Market

Indef Ingatkan Jokowi Dua Hal soal Pembatasan Ekspor Konsentrat Tembaga

Pemerintah masih terus mengkaji rencana pelarangan ekspor konsentrat tembaga yang dicanangkan Presiden Joko Widodo (Jokowi) beberapa waktu lalu. Terkait rencana tersebut, Institute for Development of Economics and Finance (Indef) mengingatkan dua hal, yakni soal kesiapan industri turunan dan investor.

Menurut Direktur Eksekutif (Indef) Tauhid Ahmad, ada dua hal yang harus diperhatikan pemerintah sebelum menetapkan kebijakan larangan ekspor tembaga mentah tersebut. Yang pertama adalah soal kesiapan industri turunan untuk mewujudkan cita-cita hilirisasi yang dicanangkan pemerintah.

Mungkin anda suka

“Jadi sudah siap atau belum industri turunannya terkait hilirisasi. Jangan sampai kebijakan ini diputuskan, tetapi (turunan industrinya di level 1 dan 2) belum ada atau belum siap. Kalau belum siap, akan terjadi goncangan, terjadi kekosongan. Nah, ini yang harus disiapkan,” ucap dia dalam keterangan tertulis yang diterima di Jakarta, Rabu (8/3/2023).

Pada pertengahan Februari 2023, Menteri Koordinator Bidang Perekonomian, Erlangga Hartarto menyatakan kebijakan pelarangan ekspor tembaga pada Juni 2023 masih belum final dan akan dikaji lebih jauh dampak penerapannya.

Kedua, sambung Tauhid, adalah dari sisi investor. Ia mendorong agar tidak sampai pemberhentian ekspor tembaga mentah itu bisa menimbukan kerugian untuk Indonesia.

“Kalau kita larang ekspornya, nanti negara lain yang mengambil posisi kita. Itu akan jadi tantangan buat kita sendiri.

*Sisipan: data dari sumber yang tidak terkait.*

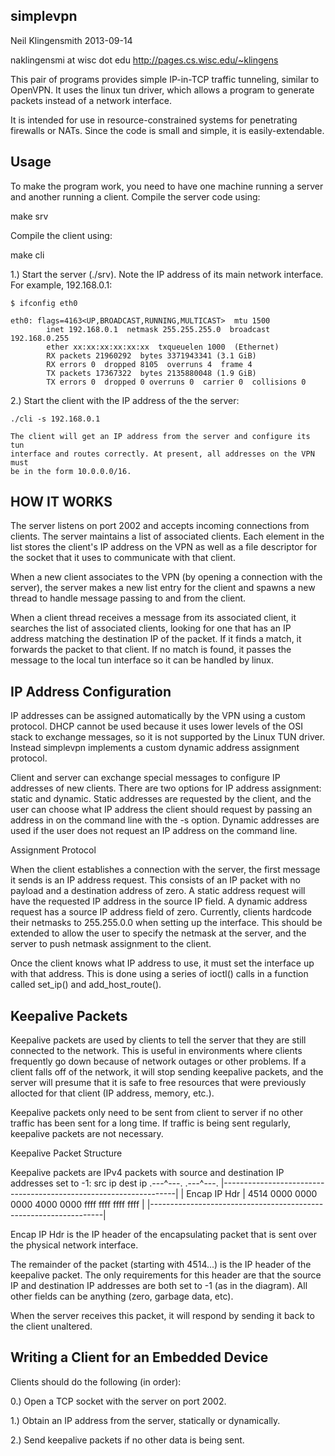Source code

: simplevpn
---------

Neil Klingensmith
2013-09-14

naklingensmi at wisc dot edu
http://pages.cs.wisc.edu/~klingens

This pair of programs provides simple IP-in-TCP traffic tunneling, similar to
OpenVPN. It uses the linux tun driver, which allows a program to generate
packets instead of a network interface.

It is intended for use in resource-constrained systems for penetrating firewalls
or NATs. Since the code is small and simple, it is easily-extendable.

Usage
-----

To make the program work, you need to have one machine running a server and
another running a client. Compile the server code using:

make srv

Compile the client using:

make cli

1.) Start the server (./srv). Note the IP address of its main network interface.
    For example, 192.168.0.1:

    $ ifconfig eth0

    eth0: flags=4163<UP,BROADCAST,RUNNING,MULTICAST>  mtu 1500
            inet 192.168.0.1  netmask 255.255.255.0  broadcast 192.168.0.255
            ether xx:xx:xx:xx:xx:xx  txqueuelen 1000  (Ethernet)
            RX packets 21960292  bytes 3371943341 (3.1 GiB)
            RX errors 0  dropped 8105  overruns 4  frame 4
            TX packets 17367322  bytes 2135880048 (1.9 GiB)
            TX errors 0  dropped 0 overruns 0  carrier 0  collisions 0


2.) Start the client with the IP address of the the
    server:

    ./cli -s 192.168.0.1

    The client will get an IP address from the server and configure its tun
    interface and routes correctly. At present, all addresses on the VPN must
    be in the form 10.0.0.0/16.

HOW IT WORKS
------------

The server listens on port 2002 and accepts incoming connections from clients.
The server maintains a list of associated clients. Each element in the list
stores the client's IP address on the VPN as well as a file descriptor for the
socket that it uses to communicate with that client.

When a new client associates to the VPN (by opening a connection with the
server), the server makes a new list entry for the client and spawns a new
thread to handle message passing to and from the client.

When a client thread receives a message from its associated client, it searches
the list of associated clients, looking for one that has an IP address matching
the destination IP of the packet. If it finds a match, it forwards the packet
to that client. If no match is found, it passes the message to the local tun
interface so it can be handled by linux.

IP Address Configuration
------------------------

IP addresses can be assigned automatically by the VPN using a custom protocol.
DHCP cannot be used because it uses lower levels of the OSI stack to exchange
messages, so it is not supported by the Linux TUN driver. Instead simplevpn
implements a custom dynamic address assignment protocol.

Client and server can exchange special messages to configure IP addresses of
new clients. There are two options for IP address assignment: static and
dynamic. Static addresses are requested by the client, and the user can choose
what IP address the client should request by passing an address in on the
command line with the -s option. Dynamic addresses are used if the user does
not request an IP address on the command line.

Assignment Protocol

When the client establishes a connection with the server, the first message it
sends is an IP address request. This consists of an IP packet with no payload
and a destination address of zero. A static address request will have the
requested IP address in the source IP field. A dynamic address request has a
source IP address field of zero. Currently, clients hardcode their netmasks to
255.255.0.0 when setting up the interface. This should be extended to allow the
user to specify the netmask at the server, and the server to push netmask
assignment to the client.

Once the client knows what IP address to use, it must set the interface up with
that address. This is done using a series of ioctl() calls in a function called
set_ip() and add_host_route().


Keepalive Packets
-----------------

Keepalive packets are used by clients to tell the server that they are still
connected to the network. This is useful in environments where clients
frequently go down because of network outages or other problems. If a client
falls off of the network, it will stop sending keepalive packets, and the
server will presume that it is safe to free resources that were previously
allocted for that client (IP address, memory, etc.).

Keepalive packets only need to be sent from client to server if no other
traffic has been sent for a long time. If traffic is being sent regularly,
keepalive packets are not necessary.

Keepalive Packet Structure

Keepalive packets are IPv4 packets with source and destination IP addresses
set to -1:
                                                 src ip    dest ip
                                                .---^---. .---^---.
 |------------------------------------------------------------------|
 | Encap IP Hdr | 4514 0000 0000 0000 4000 0000 ffff ffff ffff ffff | 
 |------------------------------------------------------------------|

Encap IP Hdr is the IP header of the encapsulating packet that is sent over the
physical network interface.

The remainder of the packet (starting with 4514...) is the IP header of the
keepalive packet. The only requirements for this header are that the source IP
and destination IP addresses are both set to -1 (as in the diagram). All other
fields can be anything (zero, garbage data, etc).

When the server receives this packet, it will respond by sending it back to the
client unaltered.

Writing a Client for an Embedded Device
---------------------------------------

Clients should do the following (in order):

0.) Open a TCP socket with the server on port 2002.

1.) Obtain an IP address from the server, statically or dynamically.

2.) Send keepalive packets if no other data is being sent.


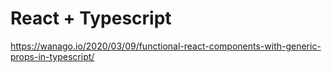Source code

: # React + Typescript


https://wanago.io/2020/03/09/functional-react-components-with-generic-props-in-typescript/


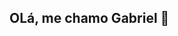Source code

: ## OLá, me chamo Gabriel 👋

<!--
**GabrielGadelhaa/GabrielGadelhaa** is a ✨ _special_ ✨ repository because its `README.md` (this file) appears on your GitHub profile.



![image](https://github.com/user-attachments/assets/a97bee62-a02d-4785-b8d8-60ce6e44c325)
![image](https://github.com/user-attachments/assets/a02a943a-17b9-4cd7-bed2-b3683fd848c1)
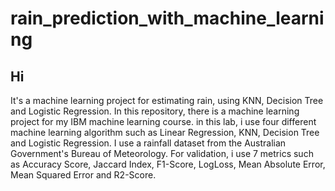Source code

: # rain_prediction_with_machine_learning
## Hi
It's a machine learning project for estimating rain, using KNN, Decision Tree and Logistic Regression.
In this repository, there is a machine learning project for my IBM machine learning course. in this lab, i use four different machine learning algorithm such as Linear Regression, KNN, Decision Tree and Logistic Regression.
I use a rainfall dataset from the Australian Government's Bureau of Meteorology.
For validation, i use 7 metrics such as Accuracy Score, Jaccard Index, F1-Score, LogLoss, Mean Absolute Error, Mean Squared Error and R2-Score.

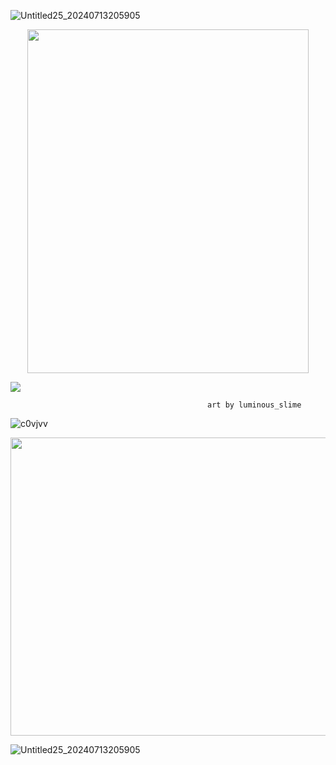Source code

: ![Untitled25_20240713205905](https://github.com/user-attachments/assets/6610055d-5b70-4ef9-917c-ad52814eefd3)


<p align="center">
  <img width="450" height="550" src="https://i.imgur.com/zGeMhHC_d.webp?maxwidth=760&fidelity=grand">
</p>

[<img src="https://i.imgur.com/vYM3t6L.png">](https://taurtls.straw.page)

                                                art by luminous_slime

![c0vjvv](https://github.com/TAURTlS/TAURTlS/assets/164212085/231ecf21-832b-4092-abb2-b2aa6fe4db37)

<p align="center">
  <img width="802" height="477" src="https://i.imgur.com/n7yeUSI.png">
</p>

![Untitled25_20240713205905](https://github.com/user-attachments/assets/6610055d-5b70-4ef9-917c-ad52814eefd3)
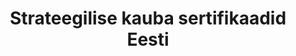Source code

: ---
schema: default
title: Strateegilise kauba sertifikaadid Eesti
notes: Strateegilise kauba sertifikaadid Eesti
department: ''
category:
  - Economy and industry
resources:
  - name: sertifikaadid_eesti.xml
    url: 'http://opendata.vm.ee/stratkom/sertifikaadid_eesti.xml'
    format: XML
  - name: sertifikaadid_eesti.xsd
    url: 'http://opendata.vm.ee/stratkom/sertifikaadid_eesti.xsd'
    format: 'skeem, xsd'
license: 'http://creativecommons.org/licenses/by/3.0/'
date_issued: 07/01/2016
date_modified: 07/01/2016
organization: Välisministeerium
maintainer_name: Tiina Tapupere
maintainer_email: Tiina.Tapupere@mfa.ee
maintainer_phone: ''
legacy_url: 'https://opendata.riik.ee/en/dataset/strateegilise-kauba-sertifikaadid-eesti'
---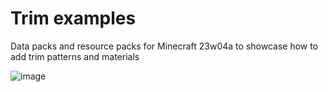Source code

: # Trim examples
Data packs and resource packs for Minecraft 23w04a to showcase how to add trim patterns and materials

![image](https://user-images.githubusercontent.com/17352009/214451138-bbc191ce-ff0e-4c1c-b6fd-70824d36bf6b.png)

Jadi hitung-hitungannya harus benar terkait pemberhentian ekspor tembaga mentah itu,” jelas dia.

Ketika sudah mempertimbangkan dua hal itu secara matang pada saat memberlakukan kebijakan pelarangan ekspor konsentrat tembaga, maka tujuan awal yang ditargetkan pemerintah akan tercapai dengan baik.

“Jadi jangan sampai salah. Harus ada kesiapan hilirisasi, sehingga harus dilihat dulu apakah ada yang mau investasi industri turunan. Jangan sampai tidak ada yang masuk investornya, investasi jadi tak bergerak, ekspor tidak dapat, itu justru akan kontraproduktif,” tuturnya.

Staf Khusus Menteri ESDM Bidang Percepatan Tata Kelola Mineral dan Batu Bara (Minerba), Irwandy Arif baru-baru ini mengatakan, pemerintah sangat berhati-hati dalam mengambil keputusan pelarangan ekspor mineral mentah yang belum diumumkan secara gamblang, khususnya komoditas tembaga.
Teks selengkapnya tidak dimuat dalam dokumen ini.